Six Ways to Boost Refinancing to Slow the Rate of Florida Foreclosure
Wed Sep 14, 2011 on Blog
Florida remains in the number two spot for the United States with highest rate of foreclosed homes. Despite the fact that mortgage rates are the lowest they have ever been, currently 4.12%, people are not taking advantage to refinance their homes. In spite of a government program called Home Affordable Refinance Program (HARP) that was specifically designed to help underwater homeowners refinance their homes and ideally offsetting the need for foreclosure defense, little is helping.
The Wall Street Journal reports six ways the government can do to help reduce the Florida foreclosure rate.
1. Open eligibility. Currently, only people who obtained loans prior to 2009 and have not already refinanced through HARP are eligible.
2. Remove the 125% loan to value cap. This cap causes approximately 1 in 13 homes to be ineligible for the program.
3. Get rid of the extra fees Fannie Mae and Freddie Mac charge high risk borrowers. These fees reduce the incentive for borrowers to use HARP.

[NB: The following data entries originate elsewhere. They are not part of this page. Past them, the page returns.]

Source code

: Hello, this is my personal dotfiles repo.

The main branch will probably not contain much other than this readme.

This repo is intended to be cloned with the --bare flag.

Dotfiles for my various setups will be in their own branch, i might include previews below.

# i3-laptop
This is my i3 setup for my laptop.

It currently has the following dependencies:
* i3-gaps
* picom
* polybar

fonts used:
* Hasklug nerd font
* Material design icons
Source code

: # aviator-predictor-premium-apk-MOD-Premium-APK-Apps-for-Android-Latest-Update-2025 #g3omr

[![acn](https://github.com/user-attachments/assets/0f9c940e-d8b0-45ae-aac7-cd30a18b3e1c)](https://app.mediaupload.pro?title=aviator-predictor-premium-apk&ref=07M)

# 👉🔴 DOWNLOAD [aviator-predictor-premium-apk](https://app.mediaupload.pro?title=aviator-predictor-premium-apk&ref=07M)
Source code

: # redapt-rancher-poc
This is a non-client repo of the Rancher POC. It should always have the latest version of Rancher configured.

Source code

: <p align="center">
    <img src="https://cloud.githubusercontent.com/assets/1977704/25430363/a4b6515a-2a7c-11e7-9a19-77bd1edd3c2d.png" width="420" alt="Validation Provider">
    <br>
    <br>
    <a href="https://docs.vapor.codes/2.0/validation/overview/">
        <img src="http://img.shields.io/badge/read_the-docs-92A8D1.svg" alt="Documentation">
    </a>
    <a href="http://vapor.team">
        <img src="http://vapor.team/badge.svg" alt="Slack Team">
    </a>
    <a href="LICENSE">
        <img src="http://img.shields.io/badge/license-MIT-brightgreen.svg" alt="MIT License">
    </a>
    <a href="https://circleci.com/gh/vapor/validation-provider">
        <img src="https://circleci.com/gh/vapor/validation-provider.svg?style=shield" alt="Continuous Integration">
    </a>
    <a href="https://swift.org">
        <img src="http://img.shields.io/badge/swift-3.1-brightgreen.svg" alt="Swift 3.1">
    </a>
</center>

4. Reduce closing costs by streamlining the application process.
5. Find a way to get homes with second mortgages and mortgage insurance auto approved for the program.
6. Find a way to alleviate banks’ fears of “put-backs”.
While these changes could significantly boost housing refinance and slow down Florida foreclosures so people can hang onto their Florida real estate, it would come at the expense of a smaller economic boost as bondholders would take a hit. However, mass refinance programs like some are proposing would hurt the economy even more by introducing a measure of uncertainty that is anathema to potential investors. Even implementing just two of the above ideas could produce a happy medium that benefits the country as a whole.
“Without a bold refi plan for underwater homeowners, businesses will not have any demand for products. By allowing homeowners in financial distress to refinance their home mortgages at the prevailing low interest rates, this will put cash back in their pockets by saving them billions of dollars in annual mortgage payments — money that can be spent buying goods and services,” said Roy Oppenheim, Oppenheim Law foreclosure defense attorney and legal blogger. “Jobs will not help without new consumer demand.”